The 18th Thame Country Fair defied the conditions on Sunday as hundreds of people came out to enjoy traditional country pursuits and sample home-grown produce.

But the second day of proceedings yesterday were called off at late notice after the car parks became unusable following heavy overnight rain.

On Sunday, the event saw three arenas set up for activities ranging from falconry to a display of Jaguar cars.

In the Andy Singleton Arena, crowds gathers for the heats of the annual horseboarding championships.

This ‘extreme’ sport sees participants on mountain boards pulled by a galloping horse at speeds of nearly 30 miles per hour.

They attempt to navigate around obstacles whilst trying to stay upright.

Heats of the British Championships of scurry trials, involving teams of ponies pulling a cart around a field of obstacles, also took place.

In the World of Dogs arena, dogs showed off their hunting and sheep shepherding skills whilst also taking on fiery stunts with a spaniel abseiling down from a scaffolding platform.

Making the trip from Cheshire were Simon Parry with son Sam, 11, and wife Kirsty.

The family are involved in breeding a rare ‘Otterhound’ which is at risk of dying out in the UK since hunting otters was made illegal in 1978.

Only 24 puppies of this kind were born last year compared to 35,000 Labradors, Mr Parry, 43, said.

He added: “They top the list of the most vulnerable breed in the UK.

“After otter hunting was banned they didn’t have a job any more and have gone out of fashion.

“But they have the most fantastic history and tradition and they make the most wonderful pets.

“Although they are big, they are really relaxed and great with children.

“The more we can get out to these types of shows and talk to people about them, the better their chances of survival because it is a close-run thing at the moment.”

Mr Parry, a barrister, said the reception for the dogs was ‘excellent’.

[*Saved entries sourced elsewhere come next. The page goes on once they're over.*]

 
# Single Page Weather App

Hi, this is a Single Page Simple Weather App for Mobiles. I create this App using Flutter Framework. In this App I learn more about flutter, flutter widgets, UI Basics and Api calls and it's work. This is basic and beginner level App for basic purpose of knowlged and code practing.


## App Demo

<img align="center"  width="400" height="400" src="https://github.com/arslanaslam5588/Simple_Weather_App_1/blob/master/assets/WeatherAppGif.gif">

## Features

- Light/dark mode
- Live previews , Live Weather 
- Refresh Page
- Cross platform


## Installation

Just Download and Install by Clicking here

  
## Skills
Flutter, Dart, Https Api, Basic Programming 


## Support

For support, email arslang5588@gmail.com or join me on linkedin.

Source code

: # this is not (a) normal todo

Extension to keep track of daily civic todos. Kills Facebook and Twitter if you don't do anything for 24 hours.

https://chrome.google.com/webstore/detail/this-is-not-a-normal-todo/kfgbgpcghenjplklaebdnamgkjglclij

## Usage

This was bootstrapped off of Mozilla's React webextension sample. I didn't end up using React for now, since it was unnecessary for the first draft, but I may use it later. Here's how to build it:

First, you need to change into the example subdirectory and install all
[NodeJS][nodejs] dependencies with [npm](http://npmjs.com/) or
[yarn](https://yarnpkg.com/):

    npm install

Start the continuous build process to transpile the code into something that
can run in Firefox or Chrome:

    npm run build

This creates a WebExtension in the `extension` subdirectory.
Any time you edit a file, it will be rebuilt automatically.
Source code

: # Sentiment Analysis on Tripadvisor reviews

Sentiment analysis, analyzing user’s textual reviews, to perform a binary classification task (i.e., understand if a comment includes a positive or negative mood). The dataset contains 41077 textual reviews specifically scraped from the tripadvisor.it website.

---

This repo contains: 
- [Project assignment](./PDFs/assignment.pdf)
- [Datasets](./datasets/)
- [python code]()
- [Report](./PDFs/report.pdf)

He added that he was a big supporter of country fairs saying: “Anything that promotes the countryside and rural matters is so important and these shows are vital for that sort of work.”

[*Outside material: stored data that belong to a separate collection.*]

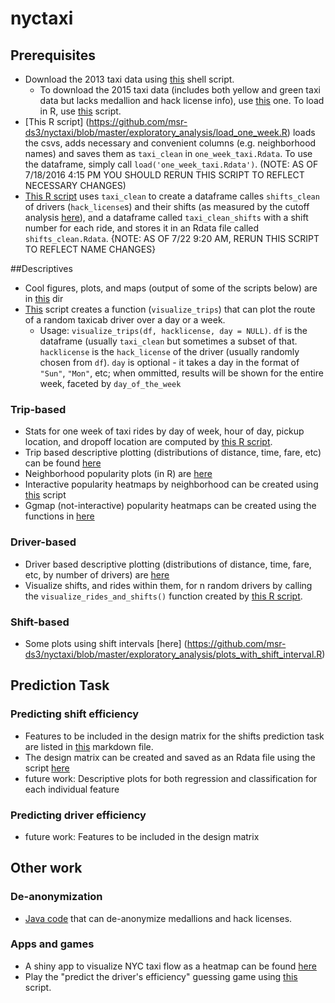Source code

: # nyctaxi
## Prerequisites
* Download the 2013 taxi data using [this](https://github.com/msr-ds3/nyctaxi/blob/master/exploratory_analysis/download_original_taxidata_2013.sh) shell script.
    * To download the 2015 taxi data (includes both yellow and green taxi data but lacks medallion and hack license info), use [this](https://github.com/msr-ds3/nyctaxi/blob/master/download_taxidata.sh) one. To load in R, use [this](https://github.com/msr-ds3/nyctaxi/blob/master/load_taxi_data.R) script.
* [This R script] (https://github.com/msr-ds3/nyctaxi/blob/master/exploratory_analysis/load_one_week.R) loads the csvs, adds necessary and convenient columns (e.g. neighborhood names) and saves them as `taxi_clean` in `one_week_taxi.Rdata`. To use the dataframe, simply call `load('one_week_taxi.Rdata')`. (NOTE: AS OF 7/18/2016 4:15 PM YOU SHOULD RERUN THIS SCRIPT TO REFLECT NECESSARY CHANGES)
* [This R script](https://github.com/msr-ds3/nyctaxi/blob/master/exploratory_analysis/shifts_intervals.R) uses `taxi_clean` to create a dataframe calles `shifts_clean` of drivers (`hack_license`s) and their shifts (as measured by the cutoff analysis [here](https://github.com/msr-ds3/nyctaxi/blob/master/exploratory_analysis/downtime_cutoff_analysis.R)), and  a dataframe called `taxi_clean_shifts` with a shift number for each ride, and stores it in an Rdata file called `shifts_clean.Rdata`. {NOTE: AS OF 7/22 9:20 AM, RERUN THIS SCRIPT TO REFLECT NAME CHANGES}

##Descriptives
* Cool figures, plots, and maps (output of some of the scripts below) are in [this](https://github.com/msr-ds3/nyctaxi/tree/master/figures) dir
* [This](https://github.com/msr-ds3/nyctaxi/blob/master/exploratory_analysis/map_visualization_functions.R) script creates a function (``visualize_trips``) that can plot the route of a random taxicab driver over a day or a week.
    * Usage: ``visualize_trips(df, hacklicense, day = NULL)``. `df` is the dataframe (usually `taxi_clean` but sometimes a subset of that. `hacklicense` is the `hack_license` of the driver (usually randomly chosen from `df`). `day` is optional - it takes a day in the format of `"Sun"`, `"Mon"`, etc; when ommitted, results will be shown for the entire week, faceted by ``day_of_the_week``

### Trip-based
* Stats for one week of taxi rides by day of week, hour of day, pickup location, and dropoff location are computed by [this R script](https://github.com/msr-ds3/nyctaxi/blob/master/exploratory_analysis/one_week_analysis.R).
* Trip based descriptive plotting (distributions of distance, time, fare, etc) can be found [here](https://github.com/msr-ds3/nyctaxi/blob/master/exploratory_analysis/trips_based_Descriptives.R)
* Neighborhood popularity plots (in R) are [here](https://github.com/msr-ds3/nyctaxi/blob/master/exploratory_analysis/one_week_neighborhood_popularity.R)
* Interactive popularity heatmaps by neighborhood can be created using [this](https://github.com/msr-ds3/nyctaxi/blob/master/exploratory_analysis/popularity_heatmaps.R) script 
* Ggmap (not-interactive) popularity heatmaps can be created using the functions in [here](https://github.com/msr-ds3/nyctaxi/blob/master/exploratory_analysis/ggheatmaps.R)

### Driver-based
* Driver based descriptive plotting (distributions of distance, time, fare, etc, by number of drivers) are [here](https://github.com/msr-ds3/nyctaxi/blob/master/exploratory_analysis/driver_Descriptives.R)
* Visualize shifts, and rides within them, for n random drivers by calling the `visualize_rides_and_shifts()` function created by [this R script](https://github.com/msr-ds3/nyctaxi/blob/master/exploratory_analysis/rides_and_shifts_visualization.R).

### Shift-based
* Some plots using shift intervals [here] (https://github.com/msr-ds3/nyctaxi/blob/master/exploratory_analysis/plots_with_shift_interval.R)

## Prediction Task
### Predicting shift efficiency
 * Features to be included in the design matrix for the shifts prediction task are listed in [this](https://github.com/msr-ds3/nyctaxi/blob/master/prediction_task/features.md) markdown file.
 * The design matrix can be created and saved as an Rdata file using the script [here](https://github.com/msr-ds3/nyctaxi/blob/master/prediction_task/shifts_design_matrix.R)
 * future work: Descriptive plots for both regression and classification for each individual feature
 
### Predicting driver efficiency
 * future work: Features to be included in the design matrix

## Other work
### De-anonymization
* [Java code](https://github.com/msr-ds3/nyctaxi/tree/master/deanonymization) that can de-anonymize medallions and hack licenses.
### Apps and games
* A shiny app to visualize NYC taxi flow as a heatmap can be found [here](https://github.com/msr-ds3/nyctaxi/tree/master/heatmap_app)
* Play the "predict the driver's efficiency" guessing game using [this](https://github.com/msr-ds3/nyctaxi/blob/master/exploratory_analysis/driver_efficiency_guessing_game.R) script.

Also travelling from far afield to attend the fair was Jana Haarbeck from Essex.

The 22-year-old took a break from her day job in the motor trade to help a friend sell artisan gin and vodka.

She said: “We were working most of the day but we got a chance to watch the horseboarding which was very impressive.”

Other activities included falconry, angling, archery and medieval games.